Sensing in Robotics
Can we equip robots with sensors such that they can interact with their environment like we humans do with our biological sensors?
Before we even talk about how we create algorithms to fuse the incoming sensor data and interpret it while at the same time using it to inform the movement decisions of a robotic arm, we have to talk about how we get that sensor data.
One might assume that if we just have a video camera recording the robot, that's all we need for the robot to avoid things like collisions. This approach doesn't work when things like occlusions from the cameras view occur. Furthermore, that camera would have to be calibrated so that we know the exact distances to the camera. If the camera doesn't have depth sensing, then getting these distances require the camera to be calibrated to the size of the robot arm, and even then the distances will have a bit of variance. That's not good if the robot should be interacting with other things.

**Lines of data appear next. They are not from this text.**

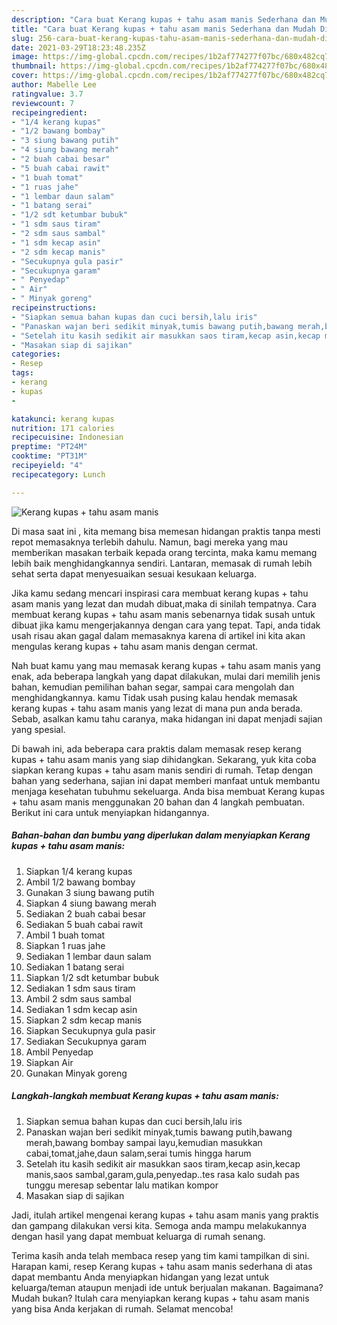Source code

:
 ```yaml
---
description: "Cara buat Kerang kupas + tahu asam manis Sederhana dan Mudah Dibuat"
title: "Cara buat Kerang kupas + tahu asam manis Sederhana dan Mudah Dibuat"
slug: 256-cara-buat-kerang-kupas-tahu-asam-manis-sederhana-dan-mudah-dibuat
date: 2021-03-29T18:23:48.235Z
image: https://img-global.cpcdn.com/recipes/1b2af774277f07bc/680x482cq70/kerang-kupas-tahu-asam-manis-foto-resep-utama.jpg
thumbnail: https://img-global.cpcdn.com/recipes/1b2af774277f07bc/680x482cq70/kerang-kupas-tahu-asam-manis-foto-resep-utama.jpg
cover: https://img-global.cpcdn.com/recipes/1b2af774277f07bc/680x482cq70/kerang-kupas-tahu-asam-manis-foto-resep-utama.jpg
author: Mabelle Lee
ratingvalue: 3.7
reviewcount: 7
recipeingredient:
- "1/4 kerang kupas"
- "1/2 bawang bombay"
- "3 siung bawang putih"
- "4 siung bawang merah"
- "2 buah cabai besar"
- "5 buah cabai rawit"
- "1 buah tomat"
- "1 ruas jahe"
- "1 lembar daun salam"
- "1 batang serai"
- "1/2 sdt ketumbar bubuk"
- "1 sdm saus tiram"
- "2 sdm saus sambal"
- "1 sdm kecap asin"
- "2 sdm kecap manis"
- "Secukupnya gula pasir"
- "Secukupnya garam"
- " Penyedap"
- " Air"
- " Minyak goreng"
recipeinstructions:
- "Siapkan semua bahan kupas dan cuci bersih,lalu iris"
- "Panaskan wajan beri sedikit minyak,tumis bawang putih,bawang merah,bawang bombay sampai layu,kemudian masukkan cabai,tomat,jahe,daun salam,serai tumis hingga harum"
- "Setelah itu kasih sedikit air masukkan saos tiram,kecap asin,kecap manis,saos sambal,garam,gula,penyedap..tes rasa kalo sudah pas tunggu meresap sebentar lalu matikan kompor"
- "Masakan siap di sajikan"
categories:
- Resep
tags:
- kerang
- kupas
- 

katakunci: kerang kupas  
nutrition: 171 calories
recipecuisine: Indonesian
preptime: "PT24M"
cooktime: "PT31M"
recipeyield: "4"
recipecategory: Lunch

---
```



![Kerang kupas + tahu asam manis](https://img-global.cpcdn.com/recipes/1b2af774277f07bc/680x482cq70/kerang-kupas-tahu-asam-manis-foto-resep-utama.jpg)

Di masa  saat ini , kita memang bisa memesan hidangan praktis tanpa mesti repot memasaknya terlebih dahulu. Namun, bagi mereka yang mau memberikan masakan terbaik kepada orang tercinta, maka kamu memang lebih baik menghidangkannya sendiri. Lantaran, memasak di rumah lebih sehat serta dapat menyesuaikan sesuai kesukaan keluarga.

Jika kamu sedang mencari inspirasi cara membuat kerang kupas + tahu asam manis yang lezat dan mudah dibuat,maka di sinilah tempatnya. Cara membuat kerang kupas + tahu asam manis  sebenarnya tidak susah untuk dibuat jika kamu mengerjakannya dengan cara yang tepat. Tapi, anda tidak usah risau akan gagal dalam memasaknya 
karena di artikel ini kita akan mengulas kerang kupas + tahu asam manis dengan cermat.  



Nah buat kamu yang mau memasak kerang kupas + tahu asam manis yang enak, ada beberapa langkah yang dapat dilakukan, mulai dari memilih jenis bahan, kemudian pemilihan bahan segar, sampai cara mengolah dan menghidangkannya. kamu Tidak usah pusing kalau hendak memasak kerang kupas + tahu asam manis yang lezat di mana pun anda berada. Sebab, asalkan kamu  tahu caranya, maka hidangan ini dapat menjadi sajian yang spesial.

Di bawah ini, ada beberapa cara praktis  dalam memasak resep kerang kupas + tahu asam manis yang siap dihidangkan. Sekarang, yuk kita coba siapkan kerang kupas + tahu asam manis sendiri di rumah. Tetap dengan bahan yang sederhana, sajian ini dapat memberi manfaat untuk membantu menjaga kesehatan tubuhmu sekeluarga. Anda bisa membuat Kerang kupas + tahu asam manis menggunakan 20 bahan dan 4 langkah pembuatan. Berikut ini cara untuk menyiapkan hidangannya.

<!--inarticleads1-->

##### Bahan-bahan dan bumbu yang diperlukan dalam menyiapkan Kerang kupas + tahu asam manis:

1. Siapkan 1/4 kerang kupas
1. Ambil 1/2 bawang bombay
1. Gunakan 3 siung bawang putih
1. Siapkan 4 siung bawang merah
1. Sediakan 2 buah cabai besar
1. Sediakan 5 buah cabai rawit
1. Ambil 1 buah tomat
1. Siapkan 1 ruas jahe
1. Sediakan 1 lembar daun salam
1. Sediakan 1 batang serai
1. Siapkan 1/2 sdt ketumbar bubuk
1. Sediakan 1 sdm saus tiram
1. Ambil 2 sdm saus sambal
1. Sediakan 1 sdm kecap asin
1. Siapkan 2 sdm kecap manis
1. Siapkan Secukupnya gula pasir
1. Sediakan Secukupnya garam
1. Ambil  Penyedap
1. Siapkan  Air
1. Gunakan  Minyak goreng




<!--inarticleads2-->

##### Langkah-langkah membuat Kerang kupas + tahu asam manis:

1. Siapkan semua bahan kupas dan cuci bersih,lalu iris
1. Panaskan wajan beri sedikit minyak,tumis bawang putih,bawang merah,bawang bombay sampai layu,kemudian masukkan cabai,tomat,jahe,daun salam,serai tumis hingga harum
1. Setelah itu kasih sedikit air masukkan saos tiram,kecap asin,kecap manis,saos sambal,garam,gula,penyedap..tes rasa kalo sudah pas tunggu meresap sebentar lalu matikan kompor
1. Masakan siap di sajikan




Jadi, itulah artikel mengenai  kerang kupas + tahu asam manis  yang praktis dan gampang dilakukan versi kita. Semoga anda mampu melakukannya dengan hasil yang dapat membuat keluarga di rumah senang. 

Terima kasih anda telah membaca resep yang tim kami tampilkan di sini. Harapan kami, resep  Kerang kupas + tahu asam manis sederhana di atas dapat membantu Anda menyiapkan hidangan yang lezat untuk keluarga/teman ataupun menjadi ide untuk berjualan makanan. Bagaimana? Mudah bukan? Itulah cara menyiapkan kerang kupas + tahu asam manis yang bisa Anda kerjakan di rumah. Selamat mencoba!

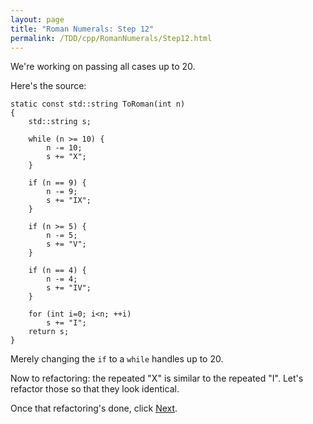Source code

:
 ```yaml
---
layout: page
title: "Roman Numerals: Step 12"
permalink: /TDD/cpp/RomanNumerals/Step12.html
---
```


We're working on passing all cases up to 20. 

Here's the source:
```
static const std::string ToRoman(int n)
{
	std::string s;

	while (n >= 10) {
		n -= 10;
		s += "X";
	}

	if (n == 9) {
		n -= 9;
		s += "IX";
	}

	if (n >= 5) {
		n -= 5;
		s += "V";
	}

	if (n == 4) {
		n -= 4;
		s += "IV";
	}

	for (int i=0; i<n; ++i)
		s += "I";
	return s;
}
```

Merely changing the ```if``` to a ```while``` handles up to 20. 

Now to refactoring:  the repeated "X" is similar to the repeated "I". Let's refactor those so that they look identical. 

Once that refactoring's done, click [Next](Step13.html).
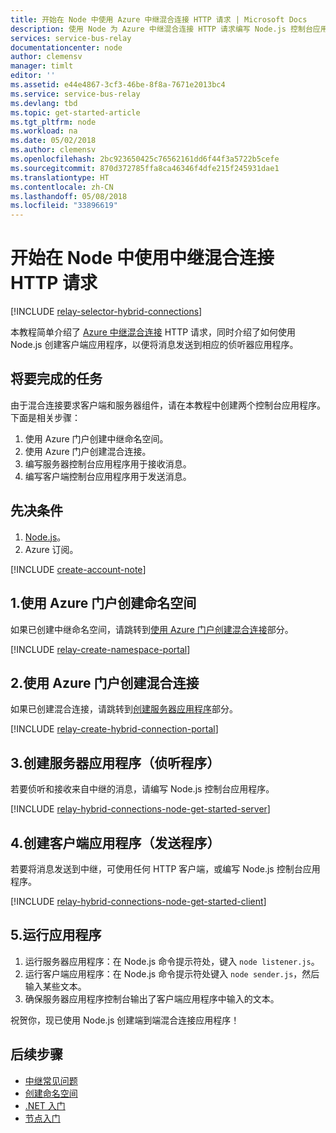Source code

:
 ```yaml
---
title: 开始在 Node 中使用 Azure 中继混合连接 HTTP 请求 | Microsoft Docs
description: 使用 Node 为 Azure 中继混合连接 HTTP 请求编写 Node.js 控制台应用程序。
services: service-bus-relay
documentationcenter: node
author: clemensv
manager: timlt
editor: ''
ms.assetid: e44e4867-3cf3-46be-8f8a-7671e2013bc4
ms.service: service-bus-relay
ms.devlang: tbd
ms.topic: get-started-article
ms.tgt_pltfrm: node
ms.workload: na
ms.date: 05/02/2018
ms.author: clemensv
ms.openlocfilehash: 2bc923650425c76562161dd6f44f3a5722b5cefe
ms.sourcegitcommit: 870d372785ffa8ca46346f4dfe215f245931dae1
ms.translationtype: HT
ms.contentlocale: zh-CN
ms.lasthandoff: 05/08/2018
ms.locfileid: "33896619"
---
```

# <a name="get-started-with-relay-hybrid-connections-http-requests-in-node"></a>开始在 Node 中使用中继混合连接 HTTP 请求

[!INCLUDE [relay-selector-hybrid-connections](../../includes/relay-selector-hybrid-connections.md)]

本教程简单介绍了 [Azure 中继混合连接](relay-what-is-it.md#hybrid-connections) HTTP 请求，同时介绍了如何使用 Node.js 创建客户端应用程序，以便将消息发送到相应的侦听器应用程序。

## <a name="what-will-be-accomplished"></a>将要完成的任务

由于混合连接要求客户端和服务器组件，请在本教程中创建两个控制台应用程序。 下面是相关步骤：

1. 使用 Azure 门户创建中继命名空间。
2. 使用 Azure 门户创建混合连接。
3. 编写服务器控制台应用程序用于接收消息。
4. 编写客户端控制台应用程序用于发送消息。

## <a name="prerequisites"></a>先决条件

1. [Node.js](https://nodejs.org/en/)。
2. Azure 订阅。

[!INCLUDE [create-account-note](../../includes/create-account-note.md)]

## <a name="1-create-a-namespace-using-the-azure-portal"></a>1.使用 Azure 门户创建命名空间

如果已创建中继命名空间，请跳转到[使用 Azure 门户创建混合连接](#2-create-a-hybrid-connection-using-the-azure-portal)部分。

[!INCLUDE [relay-create-namespace-portal](../../includes/relay-create-namespace-portal.md)]

## <a name="2-create-a-hybrid-connection-using-the-azure-portal"></a>2.使用 Azure 门户创建混合连接

如果已创建混合连接，请跳转到[创建服务器应用程序](#3-create-a-server-application-listener)部分。

[!INCLUDE [relay-create-hybrid-connection-portal](../../includes/relay-create-hybrid-connection-portal.md)]

## <a name="3-create-a-server-application-listener"></a>3.创建服务器应用程序（侦听程序）

若要侦听和接收来自中继的消息，请编写 Node.js 控制台应用程序。

[!INCLUDE [relay-hybrid-connections-node-get-started-server](../../includes/relay-hybrid-connections-http-requests-node-get-started-server.md)]

## <a name="4-create-a-client-application-sender"></a>4.创建客户端应用程序（发送程序）

若要将消息发送到中继，可使用任何 HTTP 客户端，或编写 Node.js 控制台应用程序。

[!INCLUDE [relay-hybrid-connections-node-get-started-client](../../includes/relay-hybrid-connections-http-requests-node-get-started-client.md)]

## <a name="5-run-the-applications"></a>5.运行应用程序

1. 运行服务器应用程序：在 Node.js 命令提示符处，键入 `node listener.js`。
2. 运行客户端应用程序：在 Node.js 命令提示符处键入 `node sender.js`，然后输入某些文本。
3. 确保服务器应用程序控制台输出了客户端应用程序中输入的文本。

祝贺你，现已使用 Node.js 创建端到端混合连接应用程序！

## <a name="next-steps"></a>后续步骤

* [中继常见问题](relay-faq.md)
* [创建命名空间](relay-create-namespace-portal.md)
* [.NET 入门](relay-hybrid-connections-dotnet-get-started.md)
* [节点入门](relay-hybrid-connections-node-get-started.md)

Ok, lets use multiple cameras! So, now we place multiple cameras around the robot arm from many angles. We still need to calibrate the cameras to the arm and to each other. The cameras must stay fixed or they must be re-calibrated. Ok, this will definitely solve our problem of calculating depth, but what about occlusions? Well, if there are enough cameras completely surrounding the arm, then perhaps even when interacting with another object there will be enough views from cameras to be able to see what is happening and calculate the distance of the object to the robot arm....but then again, maybe there won't be. Furthermore, the increased amount of cameras mean a massive increase to the amount of data that needs to be processed, this slows down the responsiveness of the system.
Instead of taking an external view to the problem, what happens if we adopt a more natural self-focused view? Just like other animals, lets put the sensors on the object that is moving. That way nothing can come inbetween the object and the sensor. Furthermore, with this approach, we don't need to modify anything if we want to move the moving object, in this case a robotic arm, to a new environment. The arm and its sensors is self contained. This was the approach I took in building a sensor network that would allow a Franka Emica Panda robotic arm to process data from its surrounding with the goal of being able to avoid collisions with other objects.
The algorithms for processing this sort of data are an active topic in the research community, and are a topic of research I'm still currently pursuing. In the end I created two different sensor setups, one using 18 cameras separated into 6 different hubs. The orientation of the 3 cameras in each hub created an almost full 180 degrees of merged view for that hub. The hubs were placed on either side of the 3 main joints of the robotic arm and operated at roughly 10 hz. The second setup consisted of using time of flight (ToF) sensors to cover more positions on the robotic arm, but with considerably less information about 3rd party object interaction. This faciliated easier data fusion in combination with calculating the correct torque that needed to be applied to the robotic arm joint to avoid collision.